[Dataset entries]
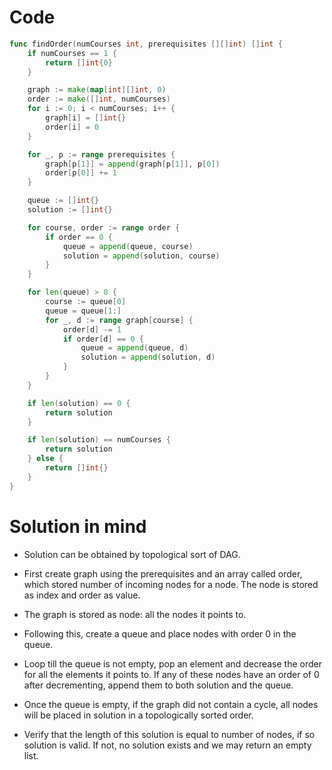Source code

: Code
====

```go
func findOrder(numCourses int, prerequisites [][]int) []int {
	if numCourses == 1 {
		return []int{0}
	}

	graph := make(map[int][]int, 0)
	order := make([]int, numCourses)
	for i := 0; i < numCourses; i++ {
		graph[i] = []int{}
		order[i] = 0
	}

	for _, p := range prerequisites {
		graph[p[1]] = append(graph[p[1]], p[0])
		order[p[0]] += 1
	}

	queue := []int{}
	solution := []int{}

	for course, order := range order {
		if order == 0 {
			queue = append(queue, course)
			solution = append(solution, course)
		}
	}

	for len(queue) > 0 {
		course := queue[0]
		queue = queue[1:]
		for _, d := range graph[course] {
			order[d] -= 1
			if order[d] == 0 {
				queue = append(queue, d)
				solution = append(solution, d)
			}
		}
	}

	if len(solution) == 0 {
		return solution
	}

	if len(solution) == numCourses {
		return solution
	} else {
		return []int{}
	}
}
```

Solution in mind
================

-	Solution can be obtained by topological sort of DAG.

-	First create graph using the prerequisites and an array called order, which stored number of incoming nodes for a node. The node is stored as index and order as value.

-	The graph is stored as node: all the nodes it points to.

-	Following this, create a queue and place nodes with order 0 in the queue.

-	Loop till the queue is not empty, pop an element and decrease the order for all the elements it points to. If any of these nodes have an order of 0 after decrementing, append them to both solution and the queue.

-	Once the queue is empty, if the graph did not contain a cycle, all nodes will be placed in solution in a topologically sorted order.

-	Verify that the length of this solution is equal to number of nodes, if so solution is valid. If not, no solution exists and we may return an empty list.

Work instruction
What lines above contain "this"? Copy them out.

Response
-	Following this, create a queue and place nodes with order 0 in the queue.
-	Verify that the length of this solution is equal to number of nodes, if so solution is valid. If not, no solution exists and we may return an empty list.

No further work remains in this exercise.